On April 7, 2018, DelDOT along with DNREC started a month long hackathon to make Delaware "the most accessible state" by finding ways to improve transportation access to recreational areas in the state.

==Department organization==
The Office of the Secretary represents the Governor of Delaware in issues that involve DelDOT and also provides leadership to the department supporting the statewide Long-Range Transportation Plan. The office also enhances relationships between DelDOT and other state agencies, the Delaware General Assembly, local governments, and civic associations. The Office of the Secretary helps protect public assets of the department and develops and maintains a Continuity of Operations Plan to keep the department running during major disruptions.

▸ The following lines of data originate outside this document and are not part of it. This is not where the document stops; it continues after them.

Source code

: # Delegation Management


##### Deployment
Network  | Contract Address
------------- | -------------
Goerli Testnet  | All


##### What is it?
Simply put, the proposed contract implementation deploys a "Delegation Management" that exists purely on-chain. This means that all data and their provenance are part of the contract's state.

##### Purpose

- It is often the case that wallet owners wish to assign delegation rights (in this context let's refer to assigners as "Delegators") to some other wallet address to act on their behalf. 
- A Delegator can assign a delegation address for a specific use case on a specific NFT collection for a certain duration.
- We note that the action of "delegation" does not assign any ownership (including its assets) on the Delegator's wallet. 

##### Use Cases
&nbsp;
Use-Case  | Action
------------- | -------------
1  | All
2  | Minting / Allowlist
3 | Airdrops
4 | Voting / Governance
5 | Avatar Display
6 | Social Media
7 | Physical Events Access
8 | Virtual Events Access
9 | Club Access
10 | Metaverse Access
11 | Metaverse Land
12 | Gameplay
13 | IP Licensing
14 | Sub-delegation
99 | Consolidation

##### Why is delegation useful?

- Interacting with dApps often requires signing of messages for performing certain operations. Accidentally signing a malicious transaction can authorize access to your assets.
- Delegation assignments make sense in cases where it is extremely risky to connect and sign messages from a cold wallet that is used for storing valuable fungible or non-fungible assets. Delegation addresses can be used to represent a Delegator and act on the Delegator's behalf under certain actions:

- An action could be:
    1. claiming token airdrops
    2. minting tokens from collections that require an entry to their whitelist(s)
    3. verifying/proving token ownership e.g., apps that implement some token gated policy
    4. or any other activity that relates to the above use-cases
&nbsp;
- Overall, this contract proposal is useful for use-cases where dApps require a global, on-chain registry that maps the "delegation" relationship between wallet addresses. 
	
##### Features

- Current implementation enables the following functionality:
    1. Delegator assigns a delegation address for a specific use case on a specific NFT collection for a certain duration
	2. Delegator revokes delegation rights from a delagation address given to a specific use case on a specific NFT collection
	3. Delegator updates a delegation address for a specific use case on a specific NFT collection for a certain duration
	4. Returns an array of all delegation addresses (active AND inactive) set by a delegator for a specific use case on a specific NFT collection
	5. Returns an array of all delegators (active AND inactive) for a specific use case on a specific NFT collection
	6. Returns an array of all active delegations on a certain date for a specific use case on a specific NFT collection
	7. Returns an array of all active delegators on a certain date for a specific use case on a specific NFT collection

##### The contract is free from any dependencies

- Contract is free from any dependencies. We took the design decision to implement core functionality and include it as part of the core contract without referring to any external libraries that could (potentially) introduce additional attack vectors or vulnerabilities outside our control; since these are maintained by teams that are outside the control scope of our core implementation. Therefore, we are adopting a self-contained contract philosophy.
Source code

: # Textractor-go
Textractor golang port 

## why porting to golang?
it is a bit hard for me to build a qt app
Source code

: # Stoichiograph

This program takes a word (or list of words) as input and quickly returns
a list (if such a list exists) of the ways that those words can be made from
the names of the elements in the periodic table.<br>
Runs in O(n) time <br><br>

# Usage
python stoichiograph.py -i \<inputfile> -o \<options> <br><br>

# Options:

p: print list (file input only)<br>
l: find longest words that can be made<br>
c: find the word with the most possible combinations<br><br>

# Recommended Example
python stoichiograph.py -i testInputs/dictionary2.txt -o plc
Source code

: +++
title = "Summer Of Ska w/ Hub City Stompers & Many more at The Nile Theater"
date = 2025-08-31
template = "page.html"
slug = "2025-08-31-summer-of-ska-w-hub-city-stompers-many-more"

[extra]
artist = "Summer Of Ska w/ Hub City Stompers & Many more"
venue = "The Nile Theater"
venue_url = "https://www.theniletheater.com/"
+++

The Delaware Transit Corporation, operating as DART First State, is a division of DelDOT that provides public transportation services in the state of Delaware. DART First State provides local and inter-county bus service throughout the state and also subsidizes commuter rail service along SEPTA Regional Rail's Wilmington/Newark Line serving the northern part of the state. The agency also operates statewide paratransit service for people with disabilities. The DART First State public transit system was named "Most Outstanding Public Transportation System" in 2003 by the American Public Transportation Association.

The Finance division of DelDOT collects revenues and pays vendors and is in charge of the department's financial records. It is in charge of the operating and capital budgets, including transportation appropriations and grants from the federal government.

The Human Resources division recruits and hires employees for DelDOT and helps develop and retrain them in their careers with the department. Human Resources also ensures equality and fairness in the DelDOT workforce.

The Maintenance & Operations division is in charge of maintaining the roadways in the state that comprise the Delaware State Route System. The division is tasked with snow removal and responding to other weather conditions that affect the roads. Maintenance & Operations is also in charge of the Community Transportation Fund and maintaining the equipment fleet.

The Division of Motor Vehicles (DMV) is in charge of issuing drivers licenses, vehicle registrations, and vehicle inspection. DMV locations offering these services are located in Wilmington, Delaware City, Dover, and Georgetown. The division is also in charge of collecting motor fuel taxes and tolls along the state's three toll roads that help provide transportation funding to the state.

The Planning division of DelDOT is in charge of transportation planning and permitting to address the state's transportation needs. The division provides transportation information to local governments to help with land use decisions.

The Community Relations division is in charge of public outreach activities to reach out to residents about issues pertaining to transportation. The division oversees safety campaigns, Customer Relations activities, and providing information about choices within the state's transportation system.

The Technology and Innonvation Services division delivers transportation services in collaboration with other divisions of DelDOT. The division oversees the technology needed to run DelDOT and is in charge of the department's telecommunications network.

The Transportation Solutions division of DelDOT develops, constructs, and maintains the department's infrastructure. The division is in charge of construction projects and makes sure projects are completed according to the state's Capital Transportation program. It also oversees video cameras and signal system coordination technology that improves the efficiency of the state's transportation infrastructure. Transportation Solutions also manages the rehabilitation and replacement of structurally deficient bridges along with managing the rehabilitation of pavement along state-maintained roads. The division also maintains road signs, traffic signals, and pavement markings along state-maintained roads.